The first is that of memory latency; GPUs operate with a very high degree of latency on the memory; since they're handling relatively linear tasks, and when dealing with textures and shaders, always call up very large, sequential blocks of memory at a time, having a CAS latency of 30+, 40+, or more clock cycles doesn't really matter, since the GPU will know much farther in advance what it'll be needing next around 99% of the time. The same benefit can be applied to decoding media; being a streaming application, latency doesn't hurt it. However, when it comes to scientific applications, that really can be harmful, as in those cases the predominant bottleneck invariably winds up being data and instruction latency, something that's also hurt heavily by how GPUs have an extremely skewed processing unit-to-cache ratio, a ratio that's vastly different than what's found in general-purpose CPUs.

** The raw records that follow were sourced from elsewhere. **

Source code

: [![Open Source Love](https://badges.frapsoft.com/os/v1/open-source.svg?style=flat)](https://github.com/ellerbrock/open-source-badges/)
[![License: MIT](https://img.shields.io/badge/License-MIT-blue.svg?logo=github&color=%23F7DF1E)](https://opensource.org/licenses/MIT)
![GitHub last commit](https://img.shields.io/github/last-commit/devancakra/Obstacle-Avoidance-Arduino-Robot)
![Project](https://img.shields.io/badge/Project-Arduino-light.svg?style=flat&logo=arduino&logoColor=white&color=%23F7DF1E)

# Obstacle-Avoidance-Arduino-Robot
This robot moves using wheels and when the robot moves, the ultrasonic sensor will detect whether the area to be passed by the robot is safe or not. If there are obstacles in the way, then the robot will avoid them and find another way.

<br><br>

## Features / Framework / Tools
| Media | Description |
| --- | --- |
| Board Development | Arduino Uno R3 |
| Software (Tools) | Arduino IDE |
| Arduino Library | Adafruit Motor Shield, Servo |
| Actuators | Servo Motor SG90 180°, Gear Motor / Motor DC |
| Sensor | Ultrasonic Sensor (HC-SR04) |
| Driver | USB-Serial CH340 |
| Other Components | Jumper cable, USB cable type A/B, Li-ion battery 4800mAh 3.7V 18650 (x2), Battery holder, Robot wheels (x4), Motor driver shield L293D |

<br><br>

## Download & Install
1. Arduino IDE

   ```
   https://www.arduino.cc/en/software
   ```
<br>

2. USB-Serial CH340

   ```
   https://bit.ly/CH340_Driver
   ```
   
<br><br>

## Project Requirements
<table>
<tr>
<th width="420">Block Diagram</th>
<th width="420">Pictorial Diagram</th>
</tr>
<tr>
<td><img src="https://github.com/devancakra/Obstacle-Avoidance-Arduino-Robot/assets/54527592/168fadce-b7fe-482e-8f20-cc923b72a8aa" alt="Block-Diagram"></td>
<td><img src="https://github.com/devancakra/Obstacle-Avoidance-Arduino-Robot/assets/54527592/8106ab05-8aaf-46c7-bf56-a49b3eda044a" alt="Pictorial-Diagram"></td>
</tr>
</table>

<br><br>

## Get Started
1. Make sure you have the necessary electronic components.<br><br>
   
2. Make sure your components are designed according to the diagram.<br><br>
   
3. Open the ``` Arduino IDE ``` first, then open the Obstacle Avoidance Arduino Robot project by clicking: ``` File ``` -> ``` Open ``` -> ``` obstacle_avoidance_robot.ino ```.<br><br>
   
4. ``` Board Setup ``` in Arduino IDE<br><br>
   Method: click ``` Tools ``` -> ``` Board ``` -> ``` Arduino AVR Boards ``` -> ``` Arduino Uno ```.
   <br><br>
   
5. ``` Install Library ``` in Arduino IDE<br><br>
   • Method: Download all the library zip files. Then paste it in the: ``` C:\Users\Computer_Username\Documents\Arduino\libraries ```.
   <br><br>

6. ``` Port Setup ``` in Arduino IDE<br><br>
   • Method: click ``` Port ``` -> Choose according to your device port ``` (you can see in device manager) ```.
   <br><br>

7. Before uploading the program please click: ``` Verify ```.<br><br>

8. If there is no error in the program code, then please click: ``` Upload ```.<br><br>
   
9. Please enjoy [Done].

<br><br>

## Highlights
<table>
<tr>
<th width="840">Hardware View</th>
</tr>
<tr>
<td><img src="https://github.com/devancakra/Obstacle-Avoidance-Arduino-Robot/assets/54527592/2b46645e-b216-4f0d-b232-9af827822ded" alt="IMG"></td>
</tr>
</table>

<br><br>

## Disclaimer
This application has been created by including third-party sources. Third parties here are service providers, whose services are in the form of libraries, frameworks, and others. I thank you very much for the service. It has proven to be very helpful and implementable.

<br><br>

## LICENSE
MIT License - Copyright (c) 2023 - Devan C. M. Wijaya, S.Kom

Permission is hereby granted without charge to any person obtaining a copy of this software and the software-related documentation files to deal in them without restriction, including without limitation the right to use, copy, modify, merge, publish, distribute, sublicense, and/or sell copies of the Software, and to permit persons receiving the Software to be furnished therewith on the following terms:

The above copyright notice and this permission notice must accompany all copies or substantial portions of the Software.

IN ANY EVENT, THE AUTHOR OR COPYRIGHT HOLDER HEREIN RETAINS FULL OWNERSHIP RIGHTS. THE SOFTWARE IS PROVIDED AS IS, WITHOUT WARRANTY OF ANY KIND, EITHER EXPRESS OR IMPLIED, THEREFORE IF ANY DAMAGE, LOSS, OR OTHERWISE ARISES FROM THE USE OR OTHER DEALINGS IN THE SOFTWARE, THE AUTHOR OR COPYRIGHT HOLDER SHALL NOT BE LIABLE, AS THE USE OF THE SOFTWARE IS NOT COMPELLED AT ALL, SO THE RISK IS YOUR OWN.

The second reason that occurred to me is the lack of a standard multi-GPU architecture that would be able to support a large quantity of GPUs even just for mathematic operations; the current limit for ANY design appears to be 4 GPUs, from either nVidia or ATi/AMD. So, while yes, while in theory you could produce the same floating-point capacity using only 1/7.5th the number of RV770s compared to what Sequoia uses (i.e, 13.3% the number) as of yet, there is no way to actually build that assembly, so in practice, it's a moot point.
The final reason is actually that of power and heat; GPUs may have a very high degree of performance-per-watt efficiency when it comes to math, but they STILL have a very high TDP per chip. The cost of the actual chips are usually one of the minor parts of a supercomputer, as a lot more care has to be given to providing enough power to stably run thousands upon thousands of nodes, with not just multiple CPUs per node, but all the other components as well, all of which must be powered and cooled. With GPUs, you're going to have your heat production focused on a far smaller number of chips, so you'll need to actually have more intensive cooling, and likely greater spacing between GPUs, since you can't just blow hot air out the back of the case, since there will be more nodes in every direction. There's a good chance that one would actually have to construct a LARGER facility to house an equally-powerful supercomputer built from GPUs than one built from multi-core general-purpose CPUs.